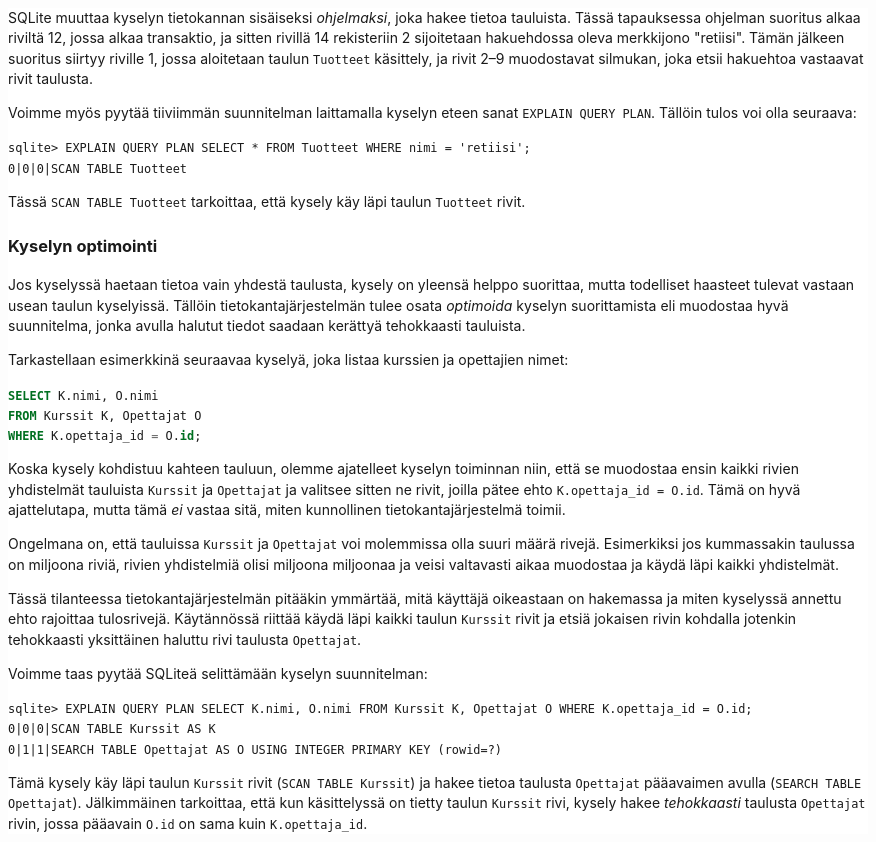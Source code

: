 SQLite muuttaa kyselyn tietokannan sisäiseksi _ohjelmaksi_, joka hakee tietoa tauluista. Tässä tapauksessa ohjelman suoritus alkaa riviltä 12, jossa alkaa transaktio, ja sitten rivillä 14 rekisteriin 2 sijoitetaan hakuehdossa oleva merkkijono "retiisi". Tämän jälkeen suoritus siirtyy riville 1, jossa aloitetaan taulun `Tuotteet` käsittely, ja rivit 2–9 muodostavat silmukan, joka etsii hakuehtoa vastaavat rivit taulusta.

Voimme myös pyytää tiiviimmän suunnitelman laittamalla kyselyn eteen sanat `EXPLAIN QUERY PLAN`. Tällöin tulos voi olla seuraava:

```console?lang=sqlite
sqlite> EXPLAIN QUERY PLAN SELECT * FROM Tuotteet WHERE nimi = 'retiisi';
0|0|0|SCAN TABLE Tuotteet
```

Tässä `SCAN TABLE Tuotteet` tarkoittaa, että kysely käy läpi taulun `Tuotteet` rivit.

### Kyselyn optimointi

Jos kyselyssä haetaan tietoa vain yhdestä taulusta, kysely on yleensä helppo suorittaa, mutta todelliset haasteet tulevat vastaan usean taulun kyselyissä. Tällöin tietokantajärjestelmän tulee osata _optimoida_ kyselyn suorittamista eli muodostaa hyvä suunnitelma, jonka avulla halutut tiedot saadaan kerättyä tehokkaasti tauluista.

Tarkastellaan esimerkkinä seuraavaa kyselyä, joka listaa kurssien ja opettajien nimet:

```sql
SELECT K.nimi, O.nimi
FROM Kurssit K, Opettajat O
WHERE K.opettaja_id = O.id;
```

Koska kysely kohdistuu kahteen tauluun, olemme ajatelleet kyselyn toiminnan niin, että se muodostaa ensin kaikki rivien yhdistelmät tauluista `Kurssit` ja `Opettajat` ja valitsee sitten ne rivit, joilla pätee ehto `K.opettaja_id = O.id`. Tämä on hyvä ajattelutapa, mutta tämä _ei_ vastaa sitä, miten kunnollinen tietokantajärjestelmä toimii.

Ongelmana on, että tauluissa `Kurssit` ja `Opettajat` voi molemmissa olla suuri määrä rivejä. Esimerkiksi jos kummassakin taulussa on miljoona riviä, rivien yhdistelmiä olisi miljoona miljoonaa ja veisi valtavasti aikaa muodostaa ja käydä läpi kaikki yhdistelmät.

Tässä tilanteessa tietokantajärjestelmän pitääkin ymmärtää, mitä käyttäjä oikeastaan on hakemassa ja miten kyselyssä annettu ehto rajoittaa tulosrivejä. Käytännössä riittää käydä läpi kaikki taulun `Kurssit` rivit ja etsiä jokaisen rivin kohdalla jotenkin tehokkaasti yksittäinen haluttu rivi taulusta `Opettajat`.

Voimme taas pyytää SQLiteä selittämään kyselyn suunnitelman:

```console?lang=sqlite
sqlite> EXPLAIN QUERY PLAN SELECT K.nimi, O.nimi FROM Kurssit K, Opettajat O WHERE K.opettaja_id = O.id;
0|0|0|SCAN TABLE Kurssit AS K
0|1|1|SEARCH TABLE Opettajat AS O USING INTEGER PRIMARY KEY (rowid=?)
```

Tämä kysely käy läpi taulun `Kurssit` rivit (`SCAN TABLE Kurssit`) ja hakee tietoa taulusta `Opettajat` pääavaimen avulla (`SEARCH TABLE Opettajat`). Jälkimmäinen tarkoittaa, että kun käsittelyssä on tietty taulun `Kurssit` rivi, kysely hakee _tehokkaasti_ taulusta `Opettajat` rivin, jossa pääavain `O.id` on sama kuin `K.opettaja_id`.
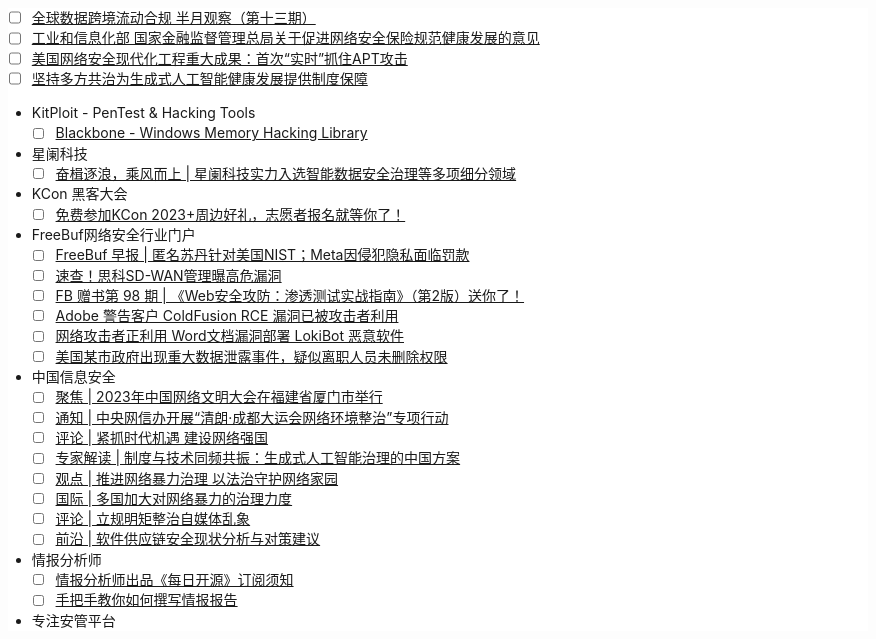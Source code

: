   - [ ] [全球数据跨境流动合规 半月观察（第十三期）](https://mp.weixin.qq.com/s?__biz=MzkyMzAwMDEyNg==&mid=2247538594&idx=1&sn=c9b8b3e322c8f8175c1167694ccd04de&chksm=c1e9dbf3f69e52e5081239b010d528646660d42d4dc652243aca48608eb8227c3b86a4aff241&scene=58&subscene=0#rd)
  - [ ] [工业和信息化部 国家金融监督管理总局关于促进网络安全保险规范健康发展的意见](https://mp.weixin.qq.com/s?__biz=MzkyMzAwMDEyNg==&mid=2247538594&idx=2&sn=a7905b361c723acd2e5deb0226d111c7&chksm=c1e9dbf3f69e52e5194413b775c4a72c3963661e9245bd15cf0f2867d01a25234b748906d047&scene=58&subscene=0#rd)
  - [ ] [美国网络安全现代化工程重大成果：首次“实时”抓住APT攻击](https://mp.weixin.qq.com/s?__biz=MzkyMzAwMDEyNg==&mid=2247538594&idx=3&sn=719c6c5cb6d13185ff9016447c486466&chksm=c1e9dbf3f69e52e5fcd9694db4fc2169b8f293e6dfec3e074186f1ee5a254a446503bc41263b&scene=58&subscene=0#rd)
  - [ ] [坚持多方共治​ 为生成式人工智能健康发展提供制度保障](https://mp.weixin.qq.com/s?__biz=MzkyMzAwMDEyNg==&mid=2247538594&idx=4&sn=de69d35ab26a4d27c3c8864d0cab46f9&chksm=c1e9dbf3f69e52e50b4cef17c28dab1b1128c38dfdb34719ab13690da936e65b52a11a19a1cc&scene=58&subscene=0#rd)
- KitPloit - PenTest & Hacking Tools
  - [ ] [Blackbone - Windows Memory Hacking Library](http://www.kitploit.com/2023/07/blackbone-windows-memory-hacking-library.html)
- 星阑科技
  - [ ] [奋楫逐浪，乘风而上 | 星阑科技实力入选智能数据安全治理等多项细分领域](https://mp.weixin.qq.com/s?__biz=Mzg5NjEyMjA5OQ==&mid=2247498154&idx=1&sn=eee55fba3c4fd13c3e839f00048e51cc&chksm=c0075436f770dd20672032604fe61c1d01a0b8175f601487e510d85bf049d65d1540ce319458&scene=58&subscene=0#rd)
- KCon 黑客大会
  - [ ] [免费参加KCon 2023+周边好礼，志愿者报名就等你了！](https://mp.weixin.qq.com/s?__biz=MzIzOTAwNzc1OQ==&mid=2651136438&idx=1&sn=2e2b68767190940aaba7e3fcaa6cac4a&chksm=f2c120d6c5b6a9c064ea9a9cae5ceb67a9b713956197e886d0aac0df4d3ceb1bad92d52e9f3e&scene=58&subscene=0#rd)
- FreeBuf网络安全行业门户
  - [ ] [FreeBuf 早报 | 匿名苏丹针对美国NIST；Meta因侵犯隐私面临罚款](https://www.freebuf.com/news/372412.html)
  - [ ] [速查！思科SD-WAN管理曝高危漏洞](https://www.freebuf.com/news/372376.html)
  - [ ] [FB 赠书第 98 期 | 《Web安全攻防：渗透测试实战指南》（第2版）送你了！](https://www.freebuf.com/fevents/372350.html)
  - [ ] [Adobe 警告客户 ColdFusion RCE 漏洞已被攻击者利用](https://www.freebuf.com/news/372341.html)
  - [ ] [网络攻击者正利用 Word文档漏洞部署 LokiBot 恶意软件](https://www.freebuf.com/news/372336.html)
  - [ ] [美国某市政府出现重大数据泄露事件，疑似离职人员未删除权限](https://www.freebuf.com/news/372331.html)
- 中国信息安全
  - [ ] [聚焦 | 2023年中国网络文明大会在福建省厦门市举行](https://mp.weixin.qq.com/s?__biz=MzA5MzE5MDAzOA==&mid=2664188334&idx=1&sn=585e0360ce44c548abacea712be8ef52&chksm=8b594b57bc2ec2413b487cb0966e1963c26aa9040600ec5bb0a588688d541074a80ec63851d4&scene=58&subscene=0#rd)
  - [ ] [通知 | 中央网信办开展“清朗·成都大运会网络环境整治”专项行动](https://mp.weixin.qq.com/s?__biz=MzA5MzE5MDAzOA==&mid=2664188334&idx=2&sn=9848220cf74facce9ec650d57a5f1703&chksm=8b594b57bc2ec2413cfca1435eb1e5c9c9f3242a5fc25d7c94c78dacd31228e42ab83b31ed59&scene=58&subscene=0#rd)
  - [ ] [评论 | 紧抓时代机遇 建设网络强国](https://mp.weixin.qq.com/s?__biz=MzA5MzE5MDAzOA==&mid=2664188334&idx=3&sn=5ac5990270ecee9156f26ce74fb1c957&chksm=8b594b57bc2ec2419a5e3d689d557eac17cb3e12cb38ca898271eb9b999761533ea4da56a71d&scene=58&subscene=0#rd)
  - [ ] [专家解读 | 制度与技术同频共振：生成式人工智能治理的中国方案](https://mp.weixin.qq.com/s?__biz=MzA5MzE5MDAzOA==&mid=2664188334&idx=4&sn=ce57c85b18f908700adba8cc4a607605&chksm=8b594b57bc2ec24103bda5ddc5926b36bb72786e1f4b975b62b4f3700221837f6806b693750d&scene=58&subscene=0#rd)
  - [ ] [观点 | 推进网络暴力治理 以法治守护网络家园](https://mp.weixin.qq.com/s?__biz=MzA5MzE5MDAzOA==&mid=2664188334&idx=5&sn=17aa81662e9e072910f67e8d915c0d3f&chksm=8b594b57bc2ec24135f41ed986cce5b20b449e39eb47f9d4207ef7a7c00e4f24ffdd98a91afa&scene=58&subscene=0#rd)
  - [ ] [国际 | 多国加大对网络暴力的治理力度](https://mp.weixin.qq.com/s?__biz=MzA5MzE5MDAzOA==&mid=2664188334&idx=6&sn=226a642b2df896b386420ebcafeb5d89&chksm=8b594b57bc2ec241ed5efe0f6331be2fb20c621c30819aecfe0ef35aab0dcdf9246e00bc4d54&scene=58&subscene=0#rd)
  - [ ] [评论 | 立规明矩整治自媒体乱象](https://mp.weixin.qq.com/s?__biz=MzA5MzE5MDAzOA==&mid=2664188334&idx=7&sn=c567df358fa8d376b8d4d002b4181a3a&chksm=8b594b57bc2ec2417ae760ab3ca14b2fdb219ed0aeca4e0a346dc0651160a849ab4cb63de90d&scene=58&subscene=0#rd)
  - [ ] [前沿 | 软件供应链安全现状分析与对策建议](https://mp.weixin.qq.com/s?__biz=MzA5MzE5MDAzOA==&mid=2664188334&idx=8&sn=2a10b9fff30fef22a0d52d6799e6c596&chksm=8b594b57bc2ec2414ef40137d06bd9899abdc4b0d1d5818f7828eb769150ea32cda5e4e543f8&scene=58&subscene=0#rd)
- 情报分析师
  - [ ] [情报分析师出品《每日开源》订阅须知](https://mp.weixin.qq.com/s?__biz=MzA3Mjc1MTkwOA==&mid=2650536018&idx=1&sn=bd0ef63f33b8de7f7ed3498aab42a47d&chksm=8716d619b0615f0f671c288c9bf999c3e0baf3c431bf9de7ebe81d19850f915eb29629950a05&scene=58&subscene=0#rd)
  - [ ] [手把手教你如何撰写情报报告](https://mp.weixin.qq.com/s?__biz=MzA3Mjc1MTkwOA==&mid=2650536018&idx=2&sn=d41d82b3188d6666576bdd9d940ca690&chksm=8716d619b0615f0fb248d149649e7a89b62f3e89e5c514b32643bede4f919f2f9d2e5407b047&scene=58&subscene=0#rd)
- 专注安管平台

☆ ☆ ☆ ☆ ☆ ☆ ☆

_TASK_
Your task is to return the lines above, from the first one up to and including the line containing "tarkoittaa, että kysely", minus any pictures.

_RESULT FOR THIS TASK_
Source code

: SQLite muuttaa kyselyn tietokannan sisäiseksi _ohjelmaksi_, joka hakee tietoa tauluista. Tässä tapauksessa ohjelman suoritus alkaa riviltä 12, jossa alkaa transaktio, ja sitten rivillä 14 rekisteriin 2 sijoitetaan hakuehdossa oleva merkkijono "retiisi". Tämän jälkeen suoritus siirtyy riville 1, jossa aloitetaan taulun `Tuotteet` käsittely, ja rivit 2–9 muodostavat silmukan, joka etsii hakuehtoa vastaavat rivit taulusta.

Voimme myös pyytää tiiviimmän suunnitelman laittamalla kyselyn eteen sanat `EXPLAIN QUERY PLAN`. Tällöin tulos voi olla seuraava:

```console?lang=sqlite
sqlite> EXPLAIN QUERY PLAN SELECT * FROM Tuotteet WHERE nimi = 'retiisi';
0|0|0|SCAN TABLE Tuotteet
```

Tässä `SCAN TABLE Tuotteet` tarkoittaa, että kysely käy läpi taulun `Tuotteet` rivit.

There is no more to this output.